2) Play with the side pleats/gathers to make sure the front fabric is as tight and snug against your face as possible. Pin to mark any additional adjustments you need.
3) Practice taking the mask off and putting it back on using ONLY THE ELASTIC PART in the back or sides. Touching any part of the front of the mask basically defeats the purpose and you'll need to wash it. So take your time with the pinning steps until you can slide it over your face and have it naturally end up where it needs to be without needing to yank on the front. (And obviously watch out for the pins. Keep the pointy bits on the outside!)

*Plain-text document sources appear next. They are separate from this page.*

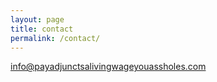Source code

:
 ```yaml
---
layout: page
title: contact
permalink: /contact/
---
```


info@payadjunctsalivingwageyouassholes.com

4) Sew the top and bottom folds as close to the edge as possible. Leave any and all extra fabric on the inside of the mask. (Iron-on hem tape would work here as well.)
5) Sew the side pleats/gathers together or tighter as needed. I sewed a straight vertical line over all of them a few inches from the elastic on both sides to make it snug.
6) Trace the final shape on a piece of paper to create a pattern for the vacuum bag liners.
8) Stay the fuck home anyway.
*So after watching a ton of DIY tutorials over the weekend with vacuum bags, I am now aware that there's some debate and confusion about the safety of it, particularly HEPA filter material that may contain fiberglass. WONDERFUL. I am 99.9% sure these *basic non-HEPA) Oreck bags are just fancy paper but I could be wrong! So might just scrap that part and sew in a couple layers of old dishtowel instead. Stay safe and sane, everybody.